> [Task]: From the records below, output exactly the lines running from the line containing "- Do not operate while unattended" through the line containing "- You will not", and no others.
*** Input records Section Begins ***
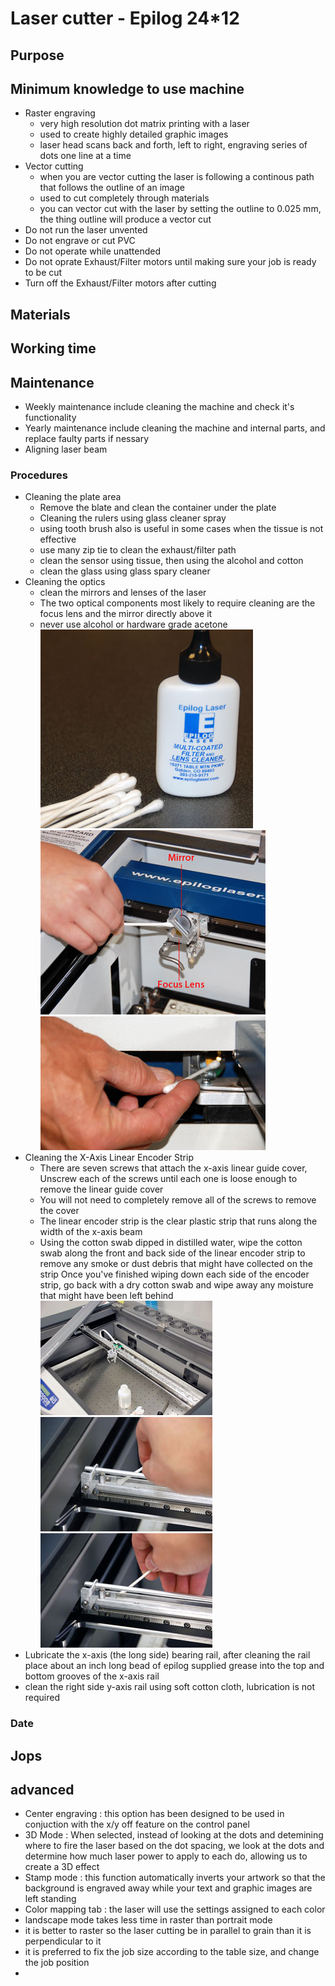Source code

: # Laser cutter - Epilog 24*12

## Purpose

## Minimum knowledge to use machine
- Raster engraving
    - very high resolution dot matrix printing with a laser
    - used to create highly detailed graphic images
    - laser head scans back and forth, left to right, engraving series of dots one line at a time
- Vector cutting
    - when you are vector cutting the laser is following a continous path that follows the outline of an image
    - used to cut completely through materials
    - you can vector cut with the laser by setting the outline to 0.025 mm, the thing outline will produce a vector cut
- Do not run the laser unvented
- Do not engrave or cut PVC
- Do not operate while unattended
- Do not oprate Exhaust/Filter motors until making sure your job is ready to be cut
- Turn off the Exhaust/Filter motors after cutting

## Materials

## Working time

## Maintenance
- Weekly maintenance include cleaning the machine and check it's functionality
- Yearly maintenance include cleaning the machine and internal parts, and replace faulty parts if nessary
- Aligning laser beam

### Procedures
- Cleaning the plate area
    - Remove the blate and clean the container under the plate
    - Cleaning the rulers using glass cleaner spray
    - using tooth brush also is useful in some cases when the tissue is not effective
    - use many zip tie to clean the exhaust/filter path
    - clean the sensor using tissue, then using the alcohol and cotton
    - clean the glass using glass spary cleaner
- Cleaning the optics
    - clean the mirrors and lenses of the laser
    - The two optical components most likely to require cleaning are the focus lens and the mirror directly above it
    - never use alcohol or hardware grade acetone  
    ![clean1](/clean_optics.jpg) 
    ![clean2](/clean_optics2.jpg)  
    ![clean3](/clean_optics3.jpg)
- Cleaning the X-Axis Linear Encoder Strip
    - There are seven screws that attach the x-axis linear guide cover, Unscrew each of the screws until each one is loose enough to remove the linear guide cover
    - You will not need to completely remove all of the screws to remove the cover
    - The linear encoder strip is the clear plastic strip that runs along the width of the x-axis beam
    - Using the cotton swab dipped in distilled water, wipe the cotton swab along the front and back side of the linear encoder strip to remove any smoke or dust debris that might have collected on the strip
    Once you've finished wiping down each side of the encoder strip, go back with a dry cotton swab and wipe away any moisture that might have been left behind  
    ![clean4](/clean_optics4.jpg)  
    ![clean5](/clean_optics5.jpg)  
    ![clean6](/clean_optics6.jpg)  
- Lubricate the x-axis (the long side) bearing rail, after cleaning the rail place about an inch long bead of epilog supplied grease into the top and bottom grooves of the x-axis rail
- clean the right side y-axis rail using soft cotton cloth, lubrication is not required

### Date

## Jops

## advanced
- Center engraving : this option has been designed to be used in conjuction with the x/y off feature on the control panel
- 3D Mode : When selected, instead of looking at the dots and detemining where to fire the laser based on the dot spacing, we look at the dots and determine how much laser power to apply to each do, allowing us to create a 3D effect
- Stamp mode : this function automatically inverts your artwork so that the background is engraved away while your text and graphic images are left standing
- Color mapping tab : the laser will use the settings assigned to each color
- landscape mode takes less time in raster than portrait mode
- it is better to raster so the laser cutting be in parallel to grain than it is perpendicular to it
- it is preferred to fix the job size according to the table size, and change the job position
-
*** Input records Section Ends ***
> [Solution for this task]:
- Do not operate while unattended
- Do not oprate Exhaust/Filter motors until making sure your job is ready to be cut
- Turn off the Exhaust/Filter motors after cutting

## Materials

## Working time

## Maintenance
- Weekly maintenance include cleaning the machine and check it's functionality
- Yearly maintenance include cleaning the machine and internal parts, and replace faulty parts if nessary
- Aligning laser beam

### Procedures
- Cleaning the plate area
    - Remove the blate and clean the container under the plate
    - Cleaning the rulers using glass cleaner spray
    - using tooth brush also is useful in some cases when the tissue is not effective
    - use many zip tie to clean the exhaust/filter path
    - clean the sensor using tissue, then using the alcohol and cotton
    - clean the glass using glass spary cleaner
- Cleaning the optics
    - clean the mirrors and lenses of the laser
    - The two optical components most likely to require cleaning are the focus lens and the mirror directly above it
    - never use alcohol or hardware grade acetone  
    ![clean1](/clean_optics.jpg) 
    ![clean2](/clean_optics2.jpg)  
    ![clean3](/clean_optics3.jpg)
- Cleaning the X-Axis Linear Encoder Strip
    - There are seven screws that attach the x-axis linear guide cover, Unscrew each of the screws until each one is loose enough to remove the linear guide cover
    - You will not need to completely remove all of the screws to remove the cover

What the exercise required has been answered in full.